Remote Sensing Image Captioning is a special case of Image Captioning which solves the difficulties in processing the remote sensing images. Issues may arise due to translation, rotation and viewpoint of images and maintaining semantic consistency in the generated captions. This method of describing a remote sensing scene in the form of sentences plays an important role in a number of fields, such as image retrieval, scene classification and as a vision companion. A Domain-driven approach is developed, in which the domain probabilities are used for captioning the remote sensing images. This approach concentrates on the domain- based information available in the images.
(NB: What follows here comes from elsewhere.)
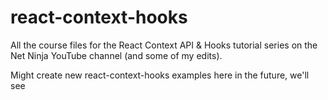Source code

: # react-context-hooks

All the course files for the React Context API & Hooks tutorial series on the Net Ninja YouTube channel (and some of my edits).

Might create new react-context-hooks examples here in the future, we'll see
A new dataset, called UAVIC dataset is created for images captured using Unmanned Aerial Vehicle (UAV), which covers wide range of land having multiple terrains and gives a better view of the landscapes. The proposed domain driven approach is applied to UCM and UAVIC dataset and the quality of resulting captions are evaluated using BLEU scores.
- Google Collab and Drive
- if running offline,
- Python
- Jupyter notebook
Place the .ipynb files in Google Drive and run in Google Collab after creating the below directory structure in Drive.
.
├── Description
│ ├── testall.txt
│ └── trainnew.txt
├── Features
│ ├── dataset_one_hot_combined.pkl
│ ├── domain_features.pkl
│ └── features_resnet152_combined.pkl
├── model
│ └── results
├── classify_domain.ipynb
├── sample-lstm2\ (1).ipynb
└── sample-lstm2.ipynb
Special thanks to Team Dhaksha for providing us with raw images for the dataset. DHAKSHA is an End-to End solution provider in the field of UAS/UAV Technology from Concept Design to Manufacturing & After-market operational support services, viz., Please do check them out at https://www.teamdhaksha.com/.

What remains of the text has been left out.